Biden’s Libya dodges

Whatever else one might say about Martha Raddatz’s moderating of the VP debate, she did Paul Ryan a favor by starting the debate with a question about Libya. Joe Biden tried to change the subject to Afghanistan and Iraq, but the diversion failed because Ryan stayed after him on the issue (I wish Ryan had done so more consistently).

Biden tried to minimize the damage through dishonesty. When Ryan pointed out that our mission in Libya had asked for more security personnel, Biden claimed that the administration wasn’t aware of any such request. He said: “We weren’t told they wanted more security; we did not know they wanted more security there.”

Yet, as Josh Rogin points out, two security officials who worked for the State Department in Libya during the relevant time period testified before Congress that they repeatedly requested more security, and two State Department officials admitted they had denied those requests. Indeed, Eric Nordstrom, the top regional security officer in Libya during the summer, testified that Charlene Lamb, the Deputy Assistant Secretary of State, turned down his request for more security.

Biden was therefore being dishonest when he claimed that the Obama administration wasn’t told about the need for more security personnel.
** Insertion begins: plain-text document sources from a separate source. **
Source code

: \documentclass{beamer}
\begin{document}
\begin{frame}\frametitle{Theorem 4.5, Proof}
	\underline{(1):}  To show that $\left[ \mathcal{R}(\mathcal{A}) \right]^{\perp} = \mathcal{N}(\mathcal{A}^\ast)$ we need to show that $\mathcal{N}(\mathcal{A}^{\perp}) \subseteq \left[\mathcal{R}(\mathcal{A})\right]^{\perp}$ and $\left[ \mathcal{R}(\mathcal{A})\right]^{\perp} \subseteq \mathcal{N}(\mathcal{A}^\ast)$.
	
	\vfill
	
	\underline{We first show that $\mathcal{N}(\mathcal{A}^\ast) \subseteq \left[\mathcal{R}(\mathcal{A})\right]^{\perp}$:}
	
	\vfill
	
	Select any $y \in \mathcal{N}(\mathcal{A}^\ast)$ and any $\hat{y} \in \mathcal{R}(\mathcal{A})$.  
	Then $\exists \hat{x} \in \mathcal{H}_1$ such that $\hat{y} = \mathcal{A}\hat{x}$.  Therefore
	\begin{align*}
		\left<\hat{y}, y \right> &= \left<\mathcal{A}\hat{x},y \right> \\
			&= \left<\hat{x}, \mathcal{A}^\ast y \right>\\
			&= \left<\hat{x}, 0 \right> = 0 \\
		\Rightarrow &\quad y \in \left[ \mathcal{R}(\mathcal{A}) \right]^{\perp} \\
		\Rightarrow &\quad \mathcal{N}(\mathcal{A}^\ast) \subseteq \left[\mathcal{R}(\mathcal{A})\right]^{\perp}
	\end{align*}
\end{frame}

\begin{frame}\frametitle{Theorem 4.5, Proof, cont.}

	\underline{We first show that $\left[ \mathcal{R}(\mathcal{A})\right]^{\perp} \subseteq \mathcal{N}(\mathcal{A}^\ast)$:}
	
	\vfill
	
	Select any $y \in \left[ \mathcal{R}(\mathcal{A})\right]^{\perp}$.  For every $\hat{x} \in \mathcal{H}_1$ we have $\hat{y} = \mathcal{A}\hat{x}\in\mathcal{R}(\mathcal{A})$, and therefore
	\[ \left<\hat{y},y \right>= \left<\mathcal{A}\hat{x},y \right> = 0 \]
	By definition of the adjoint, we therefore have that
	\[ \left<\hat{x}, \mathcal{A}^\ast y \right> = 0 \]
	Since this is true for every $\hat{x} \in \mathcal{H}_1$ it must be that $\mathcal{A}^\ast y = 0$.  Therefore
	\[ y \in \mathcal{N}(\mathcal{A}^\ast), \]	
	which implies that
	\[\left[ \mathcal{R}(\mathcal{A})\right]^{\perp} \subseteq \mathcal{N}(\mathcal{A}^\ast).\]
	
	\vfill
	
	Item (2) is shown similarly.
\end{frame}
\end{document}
Perhaps Biden and Obama weren’t told personally, but Obama cannot duck responsibility on this basis. As president, he is charged with putting together a team that will address major security issues that are brought to the State Department’s attention. On this one, the buck stops with Obama.

Biden also tried to dance his way around the fact that the administration put out false information on the nature of the attack in Benghazi, claiming that it was a protest, not a terrorist attack. He blamed the intelligence community, insisting that the administration simply relayed the intelligence it was given.

This dodge too appears to be dishonest. Jonathan Tobin notes that, according to reports, the intelligence community knew within 24 hours of the attack that it was an instance of terrorism, not a protest that got out of hand. It is difficult to imagine how it could have concluded otherwise, given the way the attack was carried out.

But if, somehow, the intelligence community did provide the Obama administration with information that gave rise to its false statements about the Benghazi attack (including Susan Rice’s appearances on the Sunday talk shows), then our intelligence apparatus is broken. The responsibility for the breakdown lies with the president.

Will Biden get away with his dishonesty on this issue? I doubt it. First, although most viewers don’t have the facts about Benghazi at their fingertips, they could at least tell that Biden was furiously trying to shift responsibility. Americans expect more from their top leaders.

Second, this story isn’t going away. And part of the story consists of what many believe is a coverup. Biden’s statements during the debate can be viewed as a continuation of the coverup. As such, they take on special importance.